Volatile Memory
by Seth Haddon
Genres: Science FictionPages: 176
Synopsis:With nothing but a limping ship and an outdated mask to her name, Wylla needs a big pay day. When the call goes out that a lucrative piece of tech is waiting on a nearby planet, she relies on all the swiftness of her prey animal instincts to beat other hunters to it.
What you found wasn’t your ticket out—it was my corpse wearing an AI mask. When you touched the mask, you heard my voice. A consciousness spinning through metal and circuits, a bodiless mind, spun to life in the HAWK’s temporary storage. I crystallized and realized: I was alive.
Masks aren't supposed to retain memory, much less identity, but the woman inside the MARK I HAWK is real, and she sees Wylla in a way no one ever has.

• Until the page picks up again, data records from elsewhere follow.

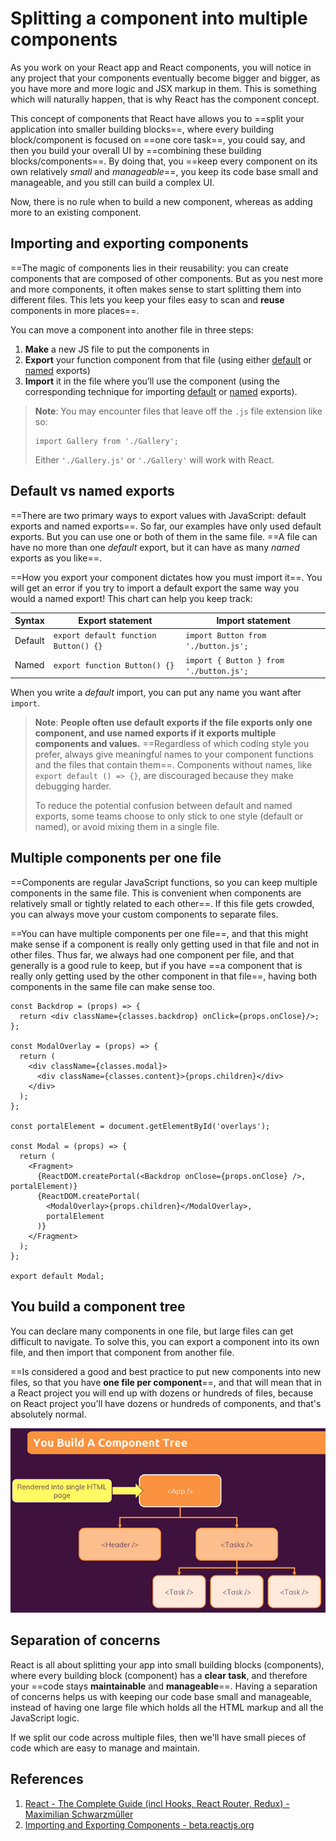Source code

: # Splitting a component into multiple components

As you work on your React app and React components, you will notice in any project that your components eventually become bigger and bigger, as you have more and more logic and JSX markup in them. This is something which will naturally happen, that is why React has the component concept.

This concept of components that React have allows you to ==split your application into smaller building blocks==, where every building block/component is focused on ==one core task==, you could say, and then you build your overall UI by ==combining these building blocks/components==. By doing that, you ==keep every component on its own relatively _small_ and _manageable_==, you keep its code base small and manageable, and you still can build a complex UI.

Now, there is no rule when to build a new component, whereas as adding more to an existing component.

## Importing and exporting components

==The magic of components lies in their reusability: you can create components that are composed of other components. But as you nest more and more components, it often makes sense to start splitting them into different files. This lets you keep your files easy to scan and **reuse** components in more places==.

You can move a component into another file in three steps:

1. **Make** a new JS file to put the components in
2. **Export** your function component from that file (using either [default](https://developer.mozilla.org/docs/Web/JavaScript/Reference/Statements/export#using_the_default_export) or [named](https://developer.mozilla.org/docs/Web/JavaScript/Reference/Statements/export#using_named_exports) exports)
3. **Import** it in the file where you’ll use the component (using the corresponding technique for importing [default](https://developer.mozilla.org/docs/Web/JavaScript/Reference/Statements/import#importing_defaults) or [named](https://developer.mozilla.org/docs/Web/JavaScript/Reference/Statements/import#import_a_single_export_from_a_module) exports).

>**Note**: You may encounter files that leave off the `.js` file extension like so:
>
>```react
>import Gallery from './Gallery';
>```
>
>Either `'./Gallery.js'` or `'./Gallery'` will work with React.

## Default vs named exports

==There are two primary ways to export values with JavaScript: default exports and named exports==. So far, our examples have only used default exports. But you can use one or both of them in the same file. ==A file can have no more than one _default_ export, but it can have as many _named_ exports as you like==.

==How you export your component dictates how you must import it==. You will get an error if you try to import a default export the same way you would a named export! This chart can help you keep track:

| Syntax  | Export statement                      | Import statement                        |
| ------- | ------------------------------------- | --------------------------------------- |
| Default | `export default function Button() {}` | `import Button from './button.js';`     |
| Named   | `export function Button() {}`         | `import { Button } from './button.js';` |

When you write a *default* import, you can put any name you want after `import`.

> **Note**: **People often use default exports if the file exports only one component, and use named exports if it exports multiple components and values.** ==Regardless of which coding style you prefer, always give meaningful names to your component functions and the files that contain them==. Components without names, like `export default () => {}`, are discouraged because they make debugging harder.
>
> To reduce the potential confusion between default and named exports, some teams choose to only stick to one style (default or named), or avoid mixing them in a single file.

## Multiple components per one file

==Components are regular JavaScript functions, so you can keep multiple components in the same file. This is convenient when components are relatively small or tightly related to each other==. If this file gets crowded, you can always move your custom components to separate files.

==You can have multiple components per one file==, and that this might make sense if a component is really only getting used in that file and not in other files. Thus far, we always had one component per file, and that generally is a good rule to keep, but if you have ==a component that is really only getting used by the other component in that file==, having both components in the same file can make sense too.

```react
const Backdrop = (props) => {
  return <div className={classes.backdrop} onClick={props.onClose}/>;
};

const ModalOverlay = (props) => {
  return (
    <div className={classes.modal}>
      <div className={classes.content}>{props.children}</div>
    </div>
  );
};

const portalElement = document.getElementById('overlays');

const Modal = (props) => {
  return (
    <Fragment>
      {ReactDOM.createPortal(<Backdrop onClose={props.onClose} />, portalElement)}
      {ReactDOM.createPortal(
        <ModalOverlay>{props.children}</ModalOverlay>,
        portalElement
      )}
    </Fragment>
  );
};

export default Modal;
```

## You build a component tree

You can declare many components in one file, but large files can get difficult to navigate. To solve this, you can export a component into its own file, and then import that component from another file.

==Is considered a good and best practice to put new components into new files, so that you have **one file per component**==, and that will mean that in a React project you will end up with dozens or hundreds of files, because on React project you'll have dozens or hundreds of components, and that's absolutely normal.

![Component_tree](../../img/Component_tree.jpg)

## Separation of concerns

React is all about splitting your app into small building blocks (components), where every building block (component) has a **clear task**, and therefore your ==code stays **maintainable** and **manageable**==. Having a separation of concerns helps us with keeping our code base small and manageable, instead of having one large file which holds all the HTML markup and all the JavaScript logic.

If we split our code across multiple files, then we'll have small pieces of code which are easy to manage and maintain.

## References

1. [React - The Complete Guide (incl Hooks, React Router, Redux) - Maximilian Schwarzmüller](https://www.udemy.com/course/react-the-complete-guide-incl-redux/)
1. [Importing and Exporting Components - beta.reactjs.org](https://beta.reactjs.org/learn/importing-and-exporting-components)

Sees her, and doesn’t find her wanting or unwhole.
Armed with military-grade tech and a lifetime of staying one step ahead of the hunters, Wylla and HAWK set off to get answers from the man who discarded HAWK once before: her ex-husband.
I received a copy of this book for free in exchange for an honest review. This does not affect my opinion of the book or the content of my review.
I needed to sit with Seth Haddon’s Volatile Memory after I’d finished it, because it left me feeling surprisingly unsettled by its violence and vengeance, the dysphoria of the characters, the intensity of the situations they go through — the book never stops, lurching from one crisis to another, so that the shock of one event never fully catches up to the characters before the next hits them.
The characters are both queer and both messy and, I guess, “problematic”. Wylla isn’t the perfect transwoman, Sable’s not the perfect… well, let’s not get into spoilers. The point is that they turn to violence, they roil in fear and indecision, they rush into things, and you root for them anyway while knowing they are making some awful choices. (Knowing, too, that there aren’t any better choices, because that’s what their society does, the hands they’ve been dealt.)
I found the narration really well done: it begins as second person POV, addressed to Wylla, but the speaker also resolves into a character who starts talking about themself in the first person as well. Still, the tone is intimate — this story is being told to Wylla, in a sense. It makes it all feel very immediate. The story doesn’t try to explain itself too much: you have to get on board yourself and figure things out — and I found that it all fell into place beautifully, without too much of a pause for exposition.